Il saluto fascista mostrato in un contesto “commemorativo” non rappresenta un reato. A stabilire questo principio giuridico è stata la Corte di Cassazione che ha annullato senza rinvio una condanna in appello emessa contro quattro appartenenti a gruppi di estrema destra. I fatti contestati agli imputati risalgono al 2016, occasione in cui, nel cimitero Maggiore di Milano, vennero commemorati con il saluto fascista i caduti della Repubblica Sociale italiana.

Il saluto fascista non è reato

Sta facendo molto discutere la sentenza emessa dalla Corte di Cassazione in merito al saluto fascista. Annullata dunque, come già accennato, la sentenza con cui la corte d’Appello di Milano aveva condannato quattro persone alla pena di 2 anni e 10 mesi di reclusione. I fatti in questione si sono svolti a Milano il 25 aprile del 2016. Data, quella del 25 aprile, in cui si celebra la festa di Liberazione dal nazifascismo. Ma stessa data scelta dai neofascisti per commemorare i caduti della Repubblica Sociale.

In quell’occasione, al cimitero Maggiore vennero identificate circa 300 persone. Tra loro, anche Stefano Del Miglio, presidente dell’associazione Lealtà Azione, recentemente protagonista della seconda parte dell’inchiesta Lobby nera di Fanpage. Solo in quattro vennero indagati per violazione dell’articolo 2 della legge Mancino. Il processo di primo grado si concluse con l’assoluzione di tutti gli imputati perché il fatto non sussiste.

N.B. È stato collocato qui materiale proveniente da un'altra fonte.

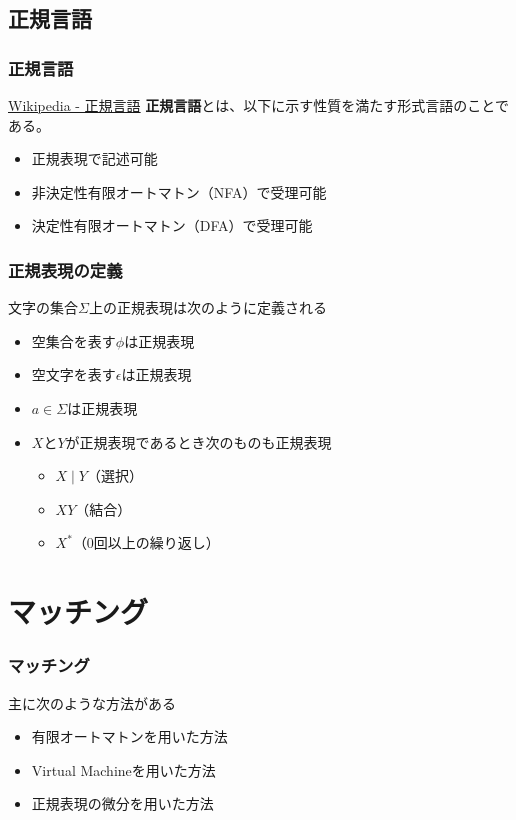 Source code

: \documentclass[12pt, unicode, svgnames, handout]{beamer}
\begin{document}
\subsection{正規言語}
\begin{frame}[fragile]
  \frametitle{正規言語}

  \begin{block}{}
    \begin{shadequote}[r]{\scriptsize\href{https://ja.wikipedia.org/wiki/\%E6\%AD\%A3\%E8\%A6\%8F\%E8\%A8\%80\%E8\%AA\%9E}{Wikipedia - 正規言語}}
      \textbf{正規言語}とは、以下に示す性質を満たす形式言語のことである。
      \begin{itemize}
        \item<2-> 正規表現で記述可能
        \item<3-> 非決定性有限オートマトン（NFA）で受理可能
        \item<4-> 決定性有限オートマトン（DFA）で受理可能
      \end{itemize}
    \end{shadequote}
  \end{block}
\end{frame}

\begin{frame}[fragile]
  \frametitle{正規表現の定義}

  文字の集合$\Sigma$上の正規表現は次のように定義される
  \begin{block}{}
    \begin{itemize}
      \item<2-> 空集合を表す$\phi$は正規表現
      \item<3-> 空文字を表す$\epsilon$は正規表現
      \item<4-> $a \in \Sigma$は正規表現
      \item<5-> $X$と$Y$が正規表現であるとき次のものも正規表現
        \begin{itemize}
          \item<6-> $X \mid Y$（選択）
          \item<7-> $X Y$（結合）
          \item<8-> $X^*$（0回以上の繰り返し）
        \end{itemize}
    \end{itemize}
  \end{block}
\end{frame}

\section{マッチング}
\begin{frame}[fragile]
  \frametitle{マッチング}

  主に次のような方法がある
  \begin{itemize}
    \item<2-> 有限オートマトンを用いた方法
    \item<3-> Virtual Machineを用いた方法
    \item<4-> 正規表現の微分を用いた方法
  \end{itemize}
\end{frame}
\end{document}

Ma il successivo appello, proposto dal pubblico ministero milanese, portò ad una condanna per tutti di 2 anni e 10 mesi di prigione. L’udienza del 12 ottobre scorso, celebrata davanti alla Prima sezione penale della Corte di Cassazione, ha invece ribaltato nuovamente la sentenza. Annullata senza rinvio la sentenza di appello perché il fatto non sussiste. “Siamo soddisfatti del risultato ottenuto all’udienza del 12 ottobre. – commenta l’avvocato difensore Antonio Radaelli – Attendiamo il deposito delle motivazioni per capire l’iter logico della Suprema Corte di Cassazione”.